──────── Exercise data

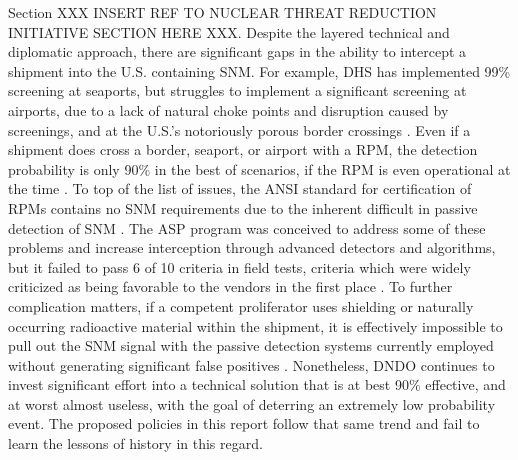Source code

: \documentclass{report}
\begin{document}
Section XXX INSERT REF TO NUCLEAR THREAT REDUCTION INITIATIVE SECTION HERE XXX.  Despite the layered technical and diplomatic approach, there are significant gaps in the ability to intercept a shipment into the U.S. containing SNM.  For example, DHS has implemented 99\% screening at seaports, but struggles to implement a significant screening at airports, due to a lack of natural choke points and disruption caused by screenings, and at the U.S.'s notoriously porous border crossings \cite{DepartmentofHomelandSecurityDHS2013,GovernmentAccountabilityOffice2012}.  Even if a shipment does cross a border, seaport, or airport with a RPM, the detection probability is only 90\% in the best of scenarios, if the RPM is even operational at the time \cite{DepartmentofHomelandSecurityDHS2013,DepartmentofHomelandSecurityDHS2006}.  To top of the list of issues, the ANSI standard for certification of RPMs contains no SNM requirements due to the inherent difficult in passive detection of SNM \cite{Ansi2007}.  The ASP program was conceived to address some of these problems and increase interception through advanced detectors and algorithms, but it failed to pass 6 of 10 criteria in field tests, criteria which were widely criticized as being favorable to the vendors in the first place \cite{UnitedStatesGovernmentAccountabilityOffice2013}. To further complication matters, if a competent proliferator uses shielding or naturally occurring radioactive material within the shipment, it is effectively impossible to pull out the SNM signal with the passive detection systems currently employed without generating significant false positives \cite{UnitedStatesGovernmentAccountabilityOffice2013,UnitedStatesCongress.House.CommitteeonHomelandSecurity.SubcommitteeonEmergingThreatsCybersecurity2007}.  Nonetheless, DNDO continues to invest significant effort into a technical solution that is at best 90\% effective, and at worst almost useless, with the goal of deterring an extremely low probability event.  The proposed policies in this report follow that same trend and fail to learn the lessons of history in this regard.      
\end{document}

────────────────
──────── Exercise data

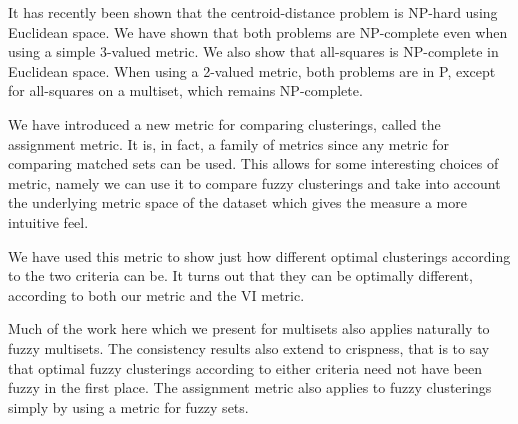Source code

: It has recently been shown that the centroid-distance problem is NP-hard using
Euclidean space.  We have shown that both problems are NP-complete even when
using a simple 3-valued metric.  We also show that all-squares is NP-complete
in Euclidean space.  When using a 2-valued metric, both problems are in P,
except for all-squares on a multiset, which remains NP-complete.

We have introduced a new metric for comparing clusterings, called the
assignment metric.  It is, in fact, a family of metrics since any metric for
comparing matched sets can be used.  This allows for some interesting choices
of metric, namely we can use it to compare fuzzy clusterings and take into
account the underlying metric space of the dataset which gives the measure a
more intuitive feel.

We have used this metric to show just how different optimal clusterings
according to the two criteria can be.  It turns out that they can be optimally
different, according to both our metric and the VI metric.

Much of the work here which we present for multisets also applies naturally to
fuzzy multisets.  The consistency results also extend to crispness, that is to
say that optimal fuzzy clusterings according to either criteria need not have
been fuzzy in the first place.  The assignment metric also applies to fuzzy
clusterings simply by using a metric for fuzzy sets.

────────────────

#### Exercise:
From the records above, transcribe exactly the run of lines that opens with the line holding "is NP-hard using" and closes with the line holding "Much of the", both included.

#### Task answer:
: It has recently been shown that the centroid-distance problem is NP-hard using
Euclidean space.  We have shown that both problems are NP-complete even when
using a simple 3-valued metric.  We also show that all-squares is NP-complete
in Euclidean space.  When using a 2-valued metric, both problems are in P,
except for all-squares on a multiset, which remains NP-complete.

We have introduced a new metric for comparing clusterings, called the
assignment metric.  It is, in fact, a family of metrics since any metric for
comparing matched sets can be used.  This allows for some interesting choices
of metric, namely we can use it to compare fuzzy clusterings and take into
account the underlying metric space of the dataset which gives the measure a
more intuitive feel.

We have used this metric to show just how different optimal clusterings
according to the two criteria can be.  It turns out that they can be optimally
different, according to both our metric and the VI metric.

Much of the work here which we present for multisets also applies naturally to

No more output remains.